However there is one trend in immigration that appears certain:
the sunset of mass Latin American Immigration in the next
couple of decades. Latin American demographics clearly back
up this assertion. According to the Economic Commission for
Latin American and the Caribbean, a majority of nations in
Latin America have seen the birth rates go down by 60 percent
65 years. This development has been accompanied by
rising living standards among Latin Americans in recent
years. According to the World Bank, remittances,the
money immigrants sent home to relatives still living in Latin America,
came to 50 billion from 2000 to 2013. So if we put these
three facts together we notice that millions of Latin Americans left
their home therefore leaving this region with
fewer people who received billions of dollars
from those living in the U.S. Receiving this massive
influx of wealth raised their standard of living therefore
giving them less inclination to resettle
in the U.S. for a better life.

The next issue that demands our attention is who’s
next? Which part of the world will send its masses to
our shores to try and gain the American dream?

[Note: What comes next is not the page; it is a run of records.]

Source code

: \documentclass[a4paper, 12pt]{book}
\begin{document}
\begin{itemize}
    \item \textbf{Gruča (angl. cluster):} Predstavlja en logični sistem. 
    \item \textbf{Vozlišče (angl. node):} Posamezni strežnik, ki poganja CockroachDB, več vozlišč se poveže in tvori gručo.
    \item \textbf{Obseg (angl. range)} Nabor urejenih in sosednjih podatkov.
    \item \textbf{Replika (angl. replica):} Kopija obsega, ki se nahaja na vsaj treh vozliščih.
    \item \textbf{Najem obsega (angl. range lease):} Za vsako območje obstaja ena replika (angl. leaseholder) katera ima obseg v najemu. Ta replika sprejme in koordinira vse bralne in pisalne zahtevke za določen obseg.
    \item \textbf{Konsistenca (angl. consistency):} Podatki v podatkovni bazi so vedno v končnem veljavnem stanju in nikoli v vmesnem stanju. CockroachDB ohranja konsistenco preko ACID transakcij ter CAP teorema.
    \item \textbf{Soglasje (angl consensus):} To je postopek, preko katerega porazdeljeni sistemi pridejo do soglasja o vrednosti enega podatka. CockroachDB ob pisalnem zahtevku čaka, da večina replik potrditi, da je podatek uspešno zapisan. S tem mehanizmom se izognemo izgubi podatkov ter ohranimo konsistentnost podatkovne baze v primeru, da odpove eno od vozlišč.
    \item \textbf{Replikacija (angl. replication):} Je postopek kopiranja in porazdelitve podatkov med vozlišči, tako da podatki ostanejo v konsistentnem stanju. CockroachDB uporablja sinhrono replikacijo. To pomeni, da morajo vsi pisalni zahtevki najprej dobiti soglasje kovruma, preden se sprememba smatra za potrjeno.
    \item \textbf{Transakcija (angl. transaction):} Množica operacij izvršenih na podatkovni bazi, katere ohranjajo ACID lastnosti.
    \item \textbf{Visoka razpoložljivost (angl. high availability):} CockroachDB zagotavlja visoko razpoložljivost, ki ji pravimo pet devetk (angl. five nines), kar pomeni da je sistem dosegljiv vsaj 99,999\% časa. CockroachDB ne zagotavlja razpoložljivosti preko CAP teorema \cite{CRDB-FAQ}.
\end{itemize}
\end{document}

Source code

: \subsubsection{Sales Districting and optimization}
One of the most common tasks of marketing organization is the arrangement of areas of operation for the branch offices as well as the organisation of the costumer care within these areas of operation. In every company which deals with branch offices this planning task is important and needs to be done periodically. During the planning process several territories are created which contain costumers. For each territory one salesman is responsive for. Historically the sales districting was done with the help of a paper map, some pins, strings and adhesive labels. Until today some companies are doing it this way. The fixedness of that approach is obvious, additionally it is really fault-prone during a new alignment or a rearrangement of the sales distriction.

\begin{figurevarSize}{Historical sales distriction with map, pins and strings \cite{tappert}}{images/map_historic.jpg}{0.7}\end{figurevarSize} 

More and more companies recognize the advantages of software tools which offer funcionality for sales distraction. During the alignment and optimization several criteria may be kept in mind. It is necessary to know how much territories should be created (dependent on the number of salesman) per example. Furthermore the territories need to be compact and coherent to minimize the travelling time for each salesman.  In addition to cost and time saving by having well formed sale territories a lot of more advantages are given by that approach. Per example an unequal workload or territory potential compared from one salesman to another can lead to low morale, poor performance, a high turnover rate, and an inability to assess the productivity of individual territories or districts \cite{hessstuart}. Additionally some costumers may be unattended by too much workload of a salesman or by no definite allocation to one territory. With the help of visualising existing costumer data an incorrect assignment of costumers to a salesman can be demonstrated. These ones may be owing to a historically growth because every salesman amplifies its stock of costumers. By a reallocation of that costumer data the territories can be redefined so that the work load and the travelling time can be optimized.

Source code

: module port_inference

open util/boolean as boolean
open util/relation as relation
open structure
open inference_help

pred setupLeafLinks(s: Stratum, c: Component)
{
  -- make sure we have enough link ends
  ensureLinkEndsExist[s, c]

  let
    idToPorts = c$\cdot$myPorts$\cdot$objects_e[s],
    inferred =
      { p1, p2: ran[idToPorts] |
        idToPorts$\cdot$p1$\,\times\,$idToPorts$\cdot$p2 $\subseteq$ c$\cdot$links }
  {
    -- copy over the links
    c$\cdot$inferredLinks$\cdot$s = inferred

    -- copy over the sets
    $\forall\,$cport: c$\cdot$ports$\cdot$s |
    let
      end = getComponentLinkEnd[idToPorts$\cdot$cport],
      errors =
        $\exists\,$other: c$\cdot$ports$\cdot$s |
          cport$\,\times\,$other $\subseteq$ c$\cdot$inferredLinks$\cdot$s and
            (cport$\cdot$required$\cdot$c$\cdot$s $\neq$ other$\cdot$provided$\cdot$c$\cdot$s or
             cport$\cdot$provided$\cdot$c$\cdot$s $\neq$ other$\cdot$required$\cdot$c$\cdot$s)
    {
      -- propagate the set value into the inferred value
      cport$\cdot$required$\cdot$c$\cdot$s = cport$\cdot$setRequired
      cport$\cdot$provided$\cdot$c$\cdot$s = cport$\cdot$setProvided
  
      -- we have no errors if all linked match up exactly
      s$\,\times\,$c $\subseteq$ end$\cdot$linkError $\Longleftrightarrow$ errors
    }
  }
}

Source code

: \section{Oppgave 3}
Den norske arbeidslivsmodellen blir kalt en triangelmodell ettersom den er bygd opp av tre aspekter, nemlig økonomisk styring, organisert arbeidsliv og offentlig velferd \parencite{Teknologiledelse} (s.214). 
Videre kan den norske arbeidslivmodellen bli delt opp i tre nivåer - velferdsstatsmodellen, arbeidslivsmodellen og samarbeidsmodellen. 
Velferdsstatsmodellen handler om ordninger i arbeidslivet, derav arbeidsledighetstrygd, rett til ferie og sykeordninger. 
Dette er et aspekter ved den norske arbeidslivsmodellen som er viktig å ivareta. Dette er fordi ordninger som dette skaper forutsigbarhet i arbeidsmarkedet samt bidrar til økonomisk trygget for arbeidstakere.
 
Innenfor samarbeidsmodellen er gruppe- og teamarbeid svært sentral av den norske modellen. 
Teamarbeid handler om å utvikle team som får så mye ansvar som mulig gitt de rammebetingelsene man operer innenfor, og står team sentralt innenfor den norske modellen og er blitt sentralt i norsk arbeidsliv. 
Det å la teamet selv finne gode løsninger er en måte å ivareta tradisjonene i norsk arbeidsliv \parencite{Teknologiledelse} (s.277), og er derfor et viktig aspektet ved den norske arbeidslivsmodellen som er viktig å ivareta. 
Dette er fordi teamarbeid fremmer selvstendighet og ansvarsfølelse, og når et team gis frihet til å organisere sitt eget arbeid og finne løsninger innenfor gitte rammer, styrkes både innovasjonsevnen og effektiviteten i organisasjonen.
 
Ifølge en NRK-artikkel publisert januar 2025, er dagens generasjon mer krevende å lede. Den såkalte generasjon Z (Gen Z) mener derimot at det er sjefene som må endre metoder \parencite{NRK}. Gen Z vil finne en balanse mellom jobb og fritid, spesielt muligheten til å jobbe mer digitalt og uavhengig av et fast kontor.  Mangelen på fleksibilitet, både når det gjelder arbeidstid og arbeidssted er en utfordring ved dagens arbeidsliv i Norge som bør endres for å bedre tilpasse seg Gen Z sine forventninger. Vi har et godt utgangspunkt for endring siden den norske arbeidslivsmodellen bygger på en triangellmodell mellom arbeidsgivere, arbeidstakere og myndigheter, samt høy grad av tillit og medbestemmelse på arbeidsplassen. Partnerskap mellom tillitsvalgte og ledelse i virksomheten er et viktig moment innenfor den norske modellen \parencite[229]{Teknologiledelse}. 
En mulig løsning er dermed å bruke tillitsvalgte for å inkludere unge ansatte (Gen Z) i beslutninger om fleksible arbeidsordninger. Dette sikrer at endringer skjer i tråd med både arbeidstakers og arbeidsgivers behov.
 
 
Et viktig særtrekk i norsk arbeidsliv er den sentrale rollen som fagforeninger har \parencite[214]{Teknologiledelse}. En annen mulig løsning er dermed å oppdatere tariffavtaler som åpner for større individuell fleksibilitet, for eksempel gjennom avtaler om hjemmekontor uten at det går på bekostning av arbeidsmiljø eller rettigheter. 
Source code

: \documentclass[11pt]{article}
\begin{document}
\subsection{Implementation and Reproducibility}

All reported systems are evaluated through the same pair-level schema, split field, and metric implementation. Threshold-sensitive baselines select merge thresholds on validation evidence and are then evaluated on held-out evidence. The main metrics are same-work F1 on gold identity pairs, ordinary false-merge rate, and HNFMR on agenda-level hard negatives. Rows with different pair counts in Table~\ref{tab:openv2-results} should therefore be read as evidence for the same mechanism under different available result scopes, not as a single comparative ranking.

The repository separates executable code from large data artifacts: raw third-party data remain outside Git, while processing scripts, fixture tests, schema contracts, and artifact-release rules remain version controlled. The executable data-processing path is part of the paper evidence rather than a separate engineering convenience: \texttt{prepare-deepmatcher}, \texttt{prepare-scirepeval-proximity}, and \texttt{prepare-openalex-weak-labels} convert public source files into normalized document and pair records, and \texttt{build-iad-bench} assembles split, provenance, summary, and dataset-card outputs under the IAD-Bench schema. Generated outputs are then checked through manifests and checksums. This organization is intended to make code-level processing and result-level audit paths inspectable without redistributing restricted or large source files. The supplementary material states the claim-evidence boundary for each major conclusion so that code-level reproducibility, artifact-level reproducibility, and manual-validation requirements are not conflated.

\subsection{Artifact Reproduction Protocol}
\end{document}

The
most logical choice would be the Indian Subcontinent.
Why this part of the world? First, look at the population,
this subcontinent holds nearly a billion and a half people.
Second,this region has a high birth rate. According to
World Bank research this region’s birth rate hovers
around three children per woman. Furthermore
the Indian Subcontinent has more people overall
with nearly one and a half billion to Latin America’s
roughly 200 million. A fourth reason is that the entire
Indian subcontinent had only one nation as it s
colonial ruler,Great Britain. Great Britain is a
relatively small island nation so there is only so much
room. America is attractive to Indians since it
has not only a liberal immigration policy but also
a language,English that Indians are fluent or at
very least familiar due to their British colonial
past. Finally much of India’s educational system
in recent years has produced a good number of high
tech workers, a field that the U.S.A. is looking to
increase in order to keep competitive in the world
economy.

Other regions of the world are considerably less likely
to engender mass migration to American shores.
First, Sub Saharan Africa has the massive population
that is perfect for resettlement to the U.S.A. However this
region had no fewer than 8 European rulers during the
colonial period. This is an important point to consider
since immigrants ironically due prefer to resettle in the nation
that was once their colonial ruler. So with all of these European
nations and South Africa,the continent’s strongest economy,
siphoning off the so many people,Africa seems a less likely
candidate to be sending its masses to America. Neither does
Europe or the Pacific Asian Rim seem to be likely contributors
in this regard since according to the World Bank both of these regions
have low birth rates and standards of living that are developed or are
quickly developing to first world standards (Poland and the Phillipines
for example).

Finall,y the Middle East/North African region of our
planet is the least likely to produce a mass migration to
the U.S. despite its fertile population. This is because of any
region on the earth it is the most antagonistic and anti-american
in its attitudes. This obviously impedes immigration to our fine
shores. Equally important is the fact that the typical arab who
wishes to leave the region for a better life has a more attractive
options that the U.S.A. The options would be entering one of the
wealthly Gulf States such as Kuwaitt, U.A.E. and Saudi Arabia. If an Arab
immigrant starts a new life in one of these nations it is a better deal
than in the U.S.A. in so many ways. First the arab doesn’t have the
overwhelming stress of adapting to a alien language and culture which
the American immigration experience demands. These arabs in the Gulf
Nations can easily blend in to the familiar Arabic way of life in these
countries while getting more government benefits such as free health
care and free higher education that are not found in the United States.
When you also figure that Australia and Europe are closer to the Arab
World than the U.S. one realizes that America is definitely not a top
choice for resettlement for the typical arab.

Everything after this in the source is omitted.